(Saved entries)
Segment Open

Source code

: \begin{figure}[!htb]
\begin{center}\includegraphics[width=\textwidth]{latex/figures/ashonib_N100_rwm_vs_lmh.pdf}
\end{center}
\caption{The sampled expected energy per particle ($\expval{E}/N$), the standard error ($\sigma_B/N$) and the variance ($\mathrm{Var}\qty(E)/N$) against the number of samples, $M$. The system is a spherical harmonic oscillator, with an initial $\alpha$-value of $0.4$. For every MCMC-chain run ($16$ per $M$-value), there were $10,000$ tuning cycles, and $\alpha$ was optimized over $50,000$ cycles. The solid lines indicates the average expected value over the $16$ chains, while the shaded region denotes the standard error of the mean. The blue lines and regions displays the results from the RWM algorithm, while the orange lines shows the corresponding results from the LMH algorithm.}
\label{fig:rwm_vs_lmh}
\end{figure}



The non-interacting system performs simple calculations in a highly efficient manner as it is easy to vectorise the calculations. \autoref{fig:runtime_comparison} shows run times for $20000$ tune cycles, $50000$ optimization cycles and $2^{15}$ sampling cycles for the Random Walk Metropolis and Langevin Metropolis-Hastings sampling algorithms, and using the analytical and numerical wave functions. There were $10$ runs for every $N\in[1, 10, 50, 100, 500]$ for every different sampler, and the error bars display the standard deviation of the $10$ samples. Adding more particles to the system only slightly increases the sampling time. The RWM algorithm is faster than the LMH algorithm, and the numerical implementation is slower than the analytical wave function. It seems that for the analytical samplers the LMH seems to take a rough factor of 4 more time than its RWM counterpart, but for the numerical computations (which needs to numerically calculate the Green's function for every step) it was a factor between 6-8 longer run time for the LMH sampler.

Segment Closed

Only one number is needed: please count the lines of the entries above in which the string "begin" occurs.

■ **Expected output**
2